Quiet time on a bus headed east to see Obama sparked education, reflection and inspiration.
ALONG INTERSTATE 94 IN WISCONSIN -- A slight ray of sunrise glinting through his bus window, Braxton Haulcy wasted no time using a trip to see Barack Obama's inauguration as a teaching marathon for his son.
It was just hours into their early-morning journey Sunday, and everyone around them was slumped under coats and blankets, asleep in their seats. Braxton and 14-year-old Bakari sat under a fluorescent reading light, paging through a glossy coffee table book: "Life -- The American Journey of Barack Obama."
They studied photos of Obama's childhood and his years in college and law school.
It is a trip full of teaching moments for the 23 students and 19 adults on board the Minnesota Coaches bus rolling east on the Interstate. Leaders at Minneapolis' Harvest Prep School, which chartered the bus, purposely included community elders who could share their slice of history -- their experiences of impassioned struggles against segregation and overt racism.
But like much of the conversation among the plush blue seats over the Midwest prairie, Braxton's message focused on what lies ahead. Obama is inspirational, he said, and he wanted to inspire Bakari, a Minnetonka High School freshman, as well.
"Whatever you do you need to put some effort into it," Braxton told his son, looking at Obama's photos of graduation. "If you end up being average, that's fine, but you always want to shoot for excellence."
Obama's presidency was unlikely, Braxton said. "I didn't think this would happen in my lifetime. I wasn't sure it would happen in your lifetime," he told Bakari.
So the two sat, Obama baseball caps on their heads, turning the pages.
They came to a section about Obama's days as a community organizer.
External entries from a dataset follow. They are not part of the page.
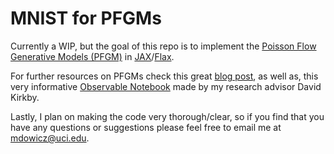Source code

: # MNIST for PFGMs

Currently a WIP, but the goal of this repo is to implement the [Poisson Flow Generative Models (PFGM)](https://arxiv.org/abs/2209.11178) in [JAX](https://github.com/google/jax)/[Flax](https://github.com/google/flax). 

For further resources on PFGMs check this great [blog post](https://www.assemblyai.com/blog/an-introduction-to-poisson-flow-generative-models/), as well as, this very informative [Observable Notebook](https://observablehq.com/@dkirkby/poisson-flow) made by my research advisor David Kirkby. 

Lastly, I plan on making the code very thorough/clear, so if you find that you have any questions or suggestions please feel free to email me at mdowicz@uci.edu.
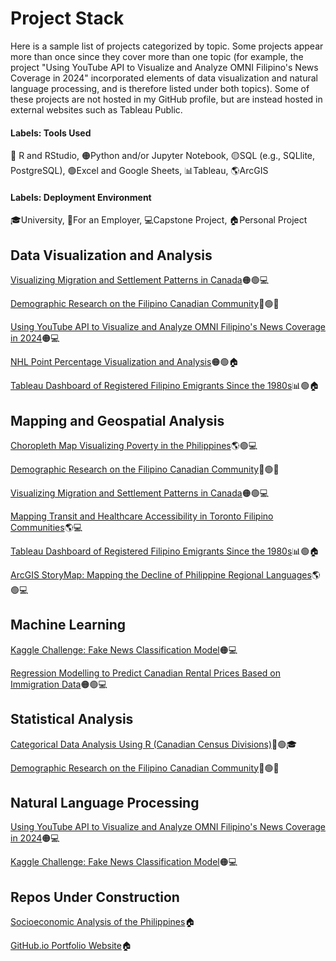 # Project Stack
<p>Here is a sample list of projects categorized by topic. Some projects appear more than once since they cover more than one topic (for example, the project "Using YouTube API to Visualize and Analyze OMNI Filipino's News Coverage in 2024" incorporated elements of data visualization and natural language processing, and is therefore listed under both topics). Some of these projects are not hosted in my GitHub profile, but are instead hosted in external websites such as Tableau Public.</p>

#### Labels: Tools Used
🔵 R and RStudio, 🟠Python and/or Jupyter Notebook, 🟡SQL (e.g., SQLlite, PostgreSQL), 🟢Excel and Google Sheets, 📊Tableau, 🌎ArcGIS

#### Labels: Deployment Environment
🎓University, 💼For an Employer, 💻Capstone Project, 🏠Personal Project


## Data Visualization and Analysis
<a href="https://github.com/Francis-Calingo/Visualizing-Migration-in-Canada"> Visualizing Migration and Settlement Patterns in Canada</a>🟠🟢💻

<a href="https://github.com/Francis-Calingo/ELECTIONS-CANADA-RESEARCH-PROJECT-Filipino-Canadian-Demographic-Report"> Demographic Research on the Filipino Canadian Community</a>🔵🟢💼

<a href="https://github.com/Francis-Calingo/YouTube-API-Analysis-OMNI-Filipino-News"> Using YouTube API to Visualize and Analyze OMNI Filipino's News Coverage in 2024</a>🟠💻

<a href="https://github.com/Francis-Calingo/NHL-POINT-PERCENTAGE-ANALYSIS"> NHL Point Percentage Visualization and Analysis</a>🟠🟢🏠

<a href="https://public.tableau.com/app/profile/francis.emmanuel.calingo/viz/DataonRegisteredFilipinoEmigrantsSincethe1980s/Dashboard1"> Tableau Dashboard of Registered Filipino Emigrants Since the 1980s</a>📊🟢🏠


## Mapping and Geospatial Analysis
<a href="https://github.com/Francis-Calingo/Philippines-Poverty-Choropleth-Map"> Choropleth Map Visualizing Poverty in the Philippines</a>🌎🟢💻

<a href="https://github.com/Francis-Calingo/ELECTIONS-CANADA-RESEARCH-PROJECT-Filipino-Canadian-Demographic-Report"> Demographic Research on the Filipino Canadian Community</a>🔵🟢💼

<a href="https://github.com/Francis-Calingo/Visualizing-Migration-in-Canada"> Visualizing Migration and Settlement Patterns in Canada</a>🟠🟢💻

<a href="https://github.com/Francis-Calingo/Transit-and-Healthcare-Accessibility-in-the-Toronto-Filipino-Communities"> Mapping Transit and Healthcare Accessibility in Toronto Filipino Communities</a>🌎💻

<a href="https://public.tableau.com/app/profile/francis.emmanuel.calingo/viz/DataonRegisteredFilipinoEmigrantsSincethe1980s/Dashboard1"> Tableau Dashboard of Registered Filipino Emigrants Since the 1980s</a>📊🟢🏠

<a href="https://storymaps.arcgis.com/stories/44ef21a201d04242942a9573d5d62919 "> ArcGIS StoryMap: Mapping the Decline of Philippine Regional Languages</a>🌎🟢💻

## Machine Learning
<a href="https://github.com/Francis-Calingo/Fake-News-Classification-Model-Kaggle"> Kaggle Challenge: Fake News Classification Model</a>🟠💻

<a href="https://github.com/Francis-Calingo/Canadian-Rental-Prices-and-Immigration-ML-Predictive-Model"> Regression Modelling to Predict Canadian Rental Prices Based on Immigration Data</a>🟠🟢💻

## Statistical Analysis
<a href="https://github.com/Francis-Calingo/CATEGORICAL-SOCIOECONOMIC-DATA-ANALYSIS-OF-CANADIAN-REGIONS"> Categorical Data Analysis Using R (Canadian Census Divisions)</a>🔵🟢🎓

<a href="https://github.com/Francis-Calingo/ELECTIONS-CANADA-RESEARCH-PROJECT-Filipino-Canadian-Demographic-Report"> Demographic Research on the Filipino Canadian Community</a>🔵🟢💼

## Natural Language Processing
<a href="https://github.com/Francis-Calingo/YouTube-API-Analysis-OMNI-Filipino-News"> Using YouTube API to Visualize and Analyze OMNI Filipino's News Coverage in 2024</a>🟠💻

<a href="https://github.com/Francis-Calingo/Fake-News-Classification-Model-Kaggle"> Kaggle Challenge: Fake News Classification Model</a>🟠💻

## Repos Under Construction
<a href="https://github.com/Francis-Calingo/Socioeconomic-Analysis-of-The-Philippines"> Socioeconomic Analysis of the Philippines</a>🏠

<a href="https://github.com/Francis-Calingo/Francis-Calingo.github.io"> GitHub.io Portfolio Website</a>🏠


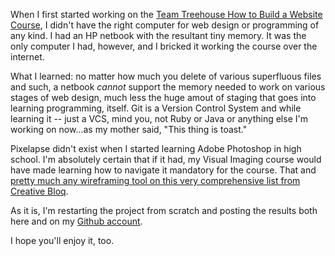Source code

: When I first started working on the <a href="https://teamtreehouse.com/tracks/web-design" target="_blank">Team Treehouse How to Build a Website Course</a>, I didn't have the right computer for web design or programming of any kind.  I had an HP netbook with the resultant tiny memory.  It was the only computer I had, however, and I bricked it working the course over the internet.  

What I learned: no matter how much you delete of various superfluous files and such, a netbook <i>cannot</i> support the memory needed to work on various stages of web design, much less the huge amout of staging that goes into learning programming, itself.  Git is a Version Control System and while learning it -- just a VCS, mind you, not Ruby or Java or anything else I'm working on now...as my mother said, "This thing is toast."

Pixelapse didn't exist when I started learning Adobe Photoshop in high school.  I'm absolutely certain that if it had, my Visual Imaging course would have made learning how to navigate it mandatory for the course.  That and <a href="http://www.creativebloq.com/wireframes/top-wireframing-tools-11121302" target="_blank">pretty much any wireframing tool on this very comprehensive list from Creative Bloq</a>.

As it is, I'm restarting the project from scratch and posting the results both here and on my <a href="https://github.com/angelfirenze01" target="_blank">Github account</a>.

I hope you'll enjoy it, too.
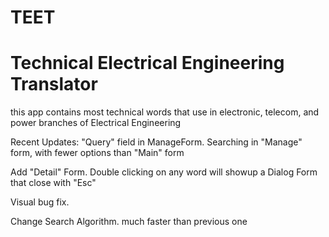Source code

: # TEET
# Technical Electrical Engineering Translator 
this app contains most technical words that use in electronic, telecom, and power branches of Electrical Engineering

Recent Updates:
"Query" field in ManageForm. Searching in "Manage" form, with fewer options than "Main" form

Add "Detail" Form. Double clicking on any word will showup a Dialog Form that close with "Esc"

Visual bug fix.

Change Search Algorithm. much faster than previous one
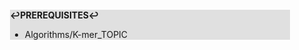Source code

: <div style="margin:2em; background-color: #e0e0e0;">

<strong>↩PREREQUISITES↩</strong>

 * Algorithms/K-mer_TOPIC

</div>

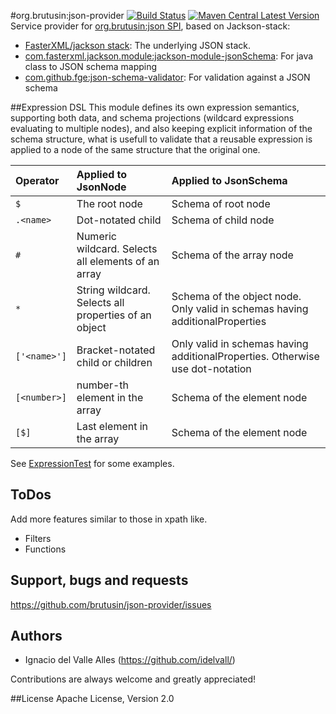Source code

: #org.brutusin:json-provider [![Build Status](https://api.travis-ci.org/brutusin/json-provider.svg?branch=master)](https://travis-ci.org/brutusin/json-provider) [![Maven Central Latest Version](https://maven-badges.herokuapp.com/maven-central/org.brutusin/json-provider/badge.svg)](https://maven-badges.herokuapp.com/maven-central/org.brutusin/json-provider/)
Service provider for [org.brutusin:json SPI](https://github.com/brutusin/json), based on Jackson-stack:

* [FasterXML/jackson stack](https://github.com/FasterXML/jackson): The underlying JSON stack.
* [com.fasterxml.jackson.module:jackson-module-jsonSchema](https://github.com/FasterXML/jackson-module-jsonSchema): For java class to JSON schema mapping 
* [com.github.fge:json-schema-validator](https://github.com/fge/json-schema-validator): For validation against a JSON schema

##Expression DSL
This module defines its own expression semantics, supporting both data, and schema projections (wildcard expressions evaluating to multiple nodes), and also keeping explicit information of the schema structure, what is usefull to validate that a reusable expression is applied to a node of the same structure that the original one.

| Operator                  | Applied to JsonNode  | Applied to JsonSchema
| :------------------------ | :------------------- |:-------------------- |
| `$`                       | The root node        | Schema of root node |
| `.<name>`                 | Dot-notated child    | Schema of child node
| `#`                       | Numeric wildcard. Selects all elements of an array | Schema of the array node
| `*`                       | String wildcard. Selects all properties of an object | Schema of the object node. Only valid in schemas having additionalProperties
| `['<name>']` | Bracket-notated child or children | Only valid in schemas having additionalProperties. Otherwise use dot-notation |                                 |
| `[<number>]` | number-th element in the array                                            |Schema of the element node
| `[$]` | Last element in the array | Schema of the element node

See [ExpressionTest](src/test/java/org/brutusin/json/impl/ExpressionTest.java) for some examples.

## ToDos
Add more features similar to those in xpath like. 
- Filters
- Functions 

## Support, bugs and requests
https://github.com/brutusin/json-provider/issues

## Authors

- Ignacio del Valle Alles (<https://github.com/idelvall/>)

Contributions are always welcome and greatly appreciated!

##License
Apache License, Version 2.0
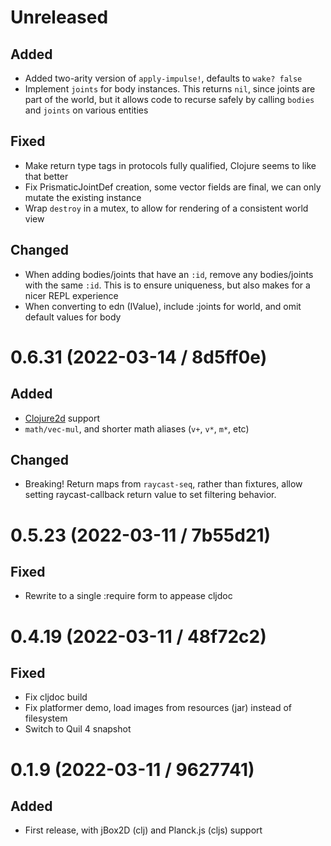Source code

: # Unreleased

## Added

- Added two-arity version of `apply-impulse!`, defaults to `wake? false`
- Implement `joints` for body instances. This returns `nil`, since joints are
  part of the world, but it allows code to recurse safely by calling `bodies`
  and `joints` on various entities

## Fixed

- Make return type tags in protocols fully qualified, Clojure seems to like that
  better
- Fix PrismaticJointDef creation, some vector fields are final, we can only
  mutate the existing instance
- Wrap `destroy` in a mutex, to allow for rendering of a consistent world view

## Changed

- When adding bodies/joints that have an `:id`, remove any bodies/joints with
  the same `:id`. This is to ensure uniqueness, but also makes for a nicer REPL
  experience
- When converting to edn (IValue), include :joints for world, and omit default
  values for body

# 0.6.31 (2022-03-14 / 8d5ff0e)

## Added

- [Clojure2d](https://github.com/Clojure2D/clojure2d) support
- `math/vec-mul`, and shorter math aliases (`v+`, `v*`, `m*`, etc)

## Changed

- Breaking! Return maps from `raycast-seq`, rather than fixtures, allow setting
  raycast-callback return value to set filtering behavior.

# 0.5.23 (2022-03-11 / 7b55d21)

## Fixed

- Rewrite to a single :require form to appease cljdoc

# 0.4.19 (2022-03-11 / 48f72c2)

## Fixed

- Fix cljdoc build
- Fix platformer demo, load images from resources (jar) instead of filesystem
- Switch to Quil 4 snapshot

# 0.1.9 (2022-03-11 / 9627741)

## Added

- First release, with jBox2D (clj) and Planck.js (cljs) support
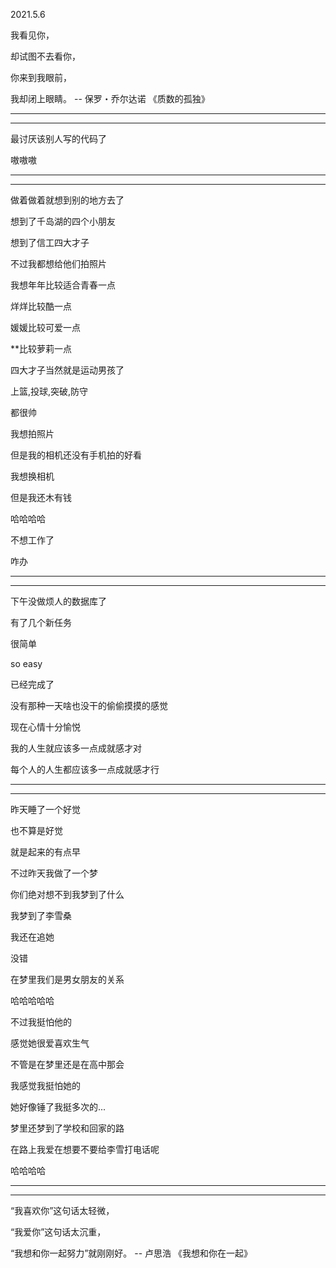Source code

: 2021.5.6

我看见你，

却试图不去看你，

你来到我眼前，

我却闭上眼睛。 -- 保罗・乔尔达诺 《质数的孤独》

-----

--------------





最讨厌该别人写的代码了

嗷嗷嗷

-----

-------

做着做着就想到别的地方去了

想到了千岛湖的四个小朋友

想到了信工四大才子

不过我都想给他们拍照片

我想年年比较适合青春一点

烊烊比较酷一点

媛媛比较可爱一点

**比较萝莉一点

四大才子当然就是运动男孩了

上篮,投球,突破,防守

都很帅

我想拍照片

但是我的相机还没有手机拍的好看

我想换相机

但是我还木有钱

哈哈哈哈

不想工作了

咋办

--------

-----------

下午没做烦人的数据库了

有了几个新任务

很简单

so easy

已经完成了

没有那种一天啥也没干的偷偷摸摸的感觉

现在心情十分愉悦

我的人生就应该多一点成就感才对

每个人的人生都应该多一点成就感才行

-----------

---------------

昨天睡了一个好觉

也不算是好觉

就是起来的有点早

不过昨天我做了一个梦

你们绝对想不到我梦到了什么

我梦到了李雪桑

我还在追她

没错

在梦里我们是男女朋友的关系

哈哈哈哈哈

不过我挺怕他的

感觉她很爱喜欢生气

不管是在梦里还是在高中那会

我感觉我挺怕她的

她好像锤了我挺多次的...

梦里还梦到了学校和回家的路

在路上我爱在想要不要给李雪打电话呢

哈哈哈哈

---

-------

“我喜欢你”这句话太轻微，

“我爱你”这句话太沉重，

“我想和你一起努力”就刚刚好。 -- 卢思浩 《我想和你在一起》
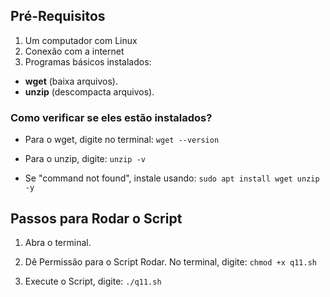 
## Pré-Requisitos

1. Um computador com Linux
2. Conexão com a internet
3. Programas básicos instalados:
  - **wget** (baixa arquivos).
  - **unzip** (descompacta arquivos).

### Como verificar se eles estão instalados?

- Para o wget, digite no terminal: `wget --version`

- Para o unzip, digite: `unzip -v`

- Se "command not found", instale usando: `sudo apt install wget unzip -y`


## Passos para Rodar o Script

1. Abra o terminal.

2. Dê Permissão para o Script Rodar. No terminal, digite: `chmod +x q11.sh`

3. Execute o Script, digite: `./q11.sh`

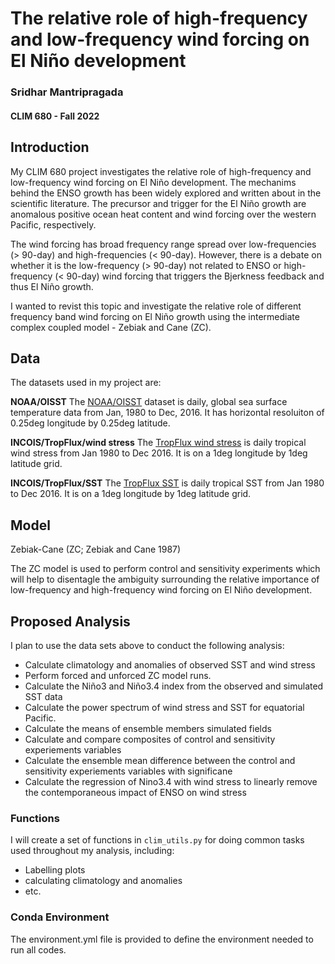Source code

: # The relative role of high-frequency and low-frequency wind forcing on El Niño development
 
### Sridhar Mantripragada
#### CLIM 680 - Fall 2022

## Introduction

My CLIM 680 project investigates the relative role of high-frequency and low-frequency wind forcing on El Niño development. The mechanims behind the ENSO growth has been widely explored and written about in the scientific literature. The precursor and trigger for the El Niño growth are anomalous positive ocean heat content and wind forcing over the western Pacific, respectively. 

The wind forcing has broad frequency range spread over low-frequencies (> 90-day) and high-frequencies (< 90-day). However, there is a debate on whether it is the low-frequency (> 90-day) not related to ENSO or high-frequency (< 90-day) wind forcing that triggers the Bjerkness feedback and thus El Niño growth. 

I wanted to revist this topic and investigate the relative role of different frequency band wind forcing on El Niño growth using the intermediate complex coupled model -  Zebiak and Cane (ZC). 



## Data

The datasets used in my project are:

__NOAA/OISST__
The [NOAA/OISST](https://www.ncei.noaa.gov/products/optimum-interpolation-sst) dataset is daily, 
global sea surface temperature data from Jan, 1980 to Dec, 2016. It has horizontal resoluiton of 0.25deg longitude by 0.25deg latitude.
 
__INCOIS/TropFlux/wind stress__
The [TropFlux wind stress](https://kpegion.github.io/COLA-DATASETS-CATALOG/gpcp_precip.mon.mean.nc) is daily tropical 
wind stress from Jan 1980 to Dec 2016. It is on a 1deg longitude by 1deg latitude grid.

__INCOIS/TropFlux/SST__
The [TropFlux SST](https://kpegion.github.io/COLA-DATASETS-CATALOG/ghcn_cams) is daily tropical 
SST from Jan 1980 to Dec 2016. It is on a 1deg longitude by 1deg latitude grid.

## Model

Zebiak-Cane (ZC; Zebiak and Cane 1987)

The ZC model is used to perform control and sensitivity experiments which will help to disentagle the ambiguity surrounding the relative importance of low-frequency and high-frequency wind forcing on El Niño development.


## Proposed Analysis
I plan to use the data sets above to conduct the following analysis:
* Calculate climatology and anomalies of observed SST and wind stress
* Perform forced and unforced ZC model runs.
* Calculate the Niño3 and Niño3.4 index from the observed and simulated SST data
* Calculate the power spectrum of wind stress and SST for equatorial Pacific.
* Calculate the means of ensemble members simulated fields 
* Calculate and compare composites of control and sensitivity experiements variables
* Calculate the ensemble mean difference between the control and sensitivity experiements variables with significane
* Calculate the regression of Nino3.4 with wind stress to linearly remove the contemporaneous impact of ENSO on wind stress

### Functions
I will create a set of functions in `clim_utils.py` for doing common tasks used throughout my analysis, including:
* Labelling plots
* calculating climatology and anomalies
* etc.

### Conda Environment

The environment.yml file is provided to define the environment needed to run all codes.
"It's important to look beyond yourself to doing things that are going to benefit the community," said Braxton, a market research vice president who serves on the boards of two community organizations in the Twin Cities. "We live in a larger universe than just our immediate family."
Their trip to Washington, he said, would be a chance to see how Obama will fit into the larger landscape of politics -- of making laws and developing policy.
"Didn't I, like, read that in my history book?" Bakari asked.
"Yeah, well, see, this is history," his dad replied, looking into his son's eyes. "This is history."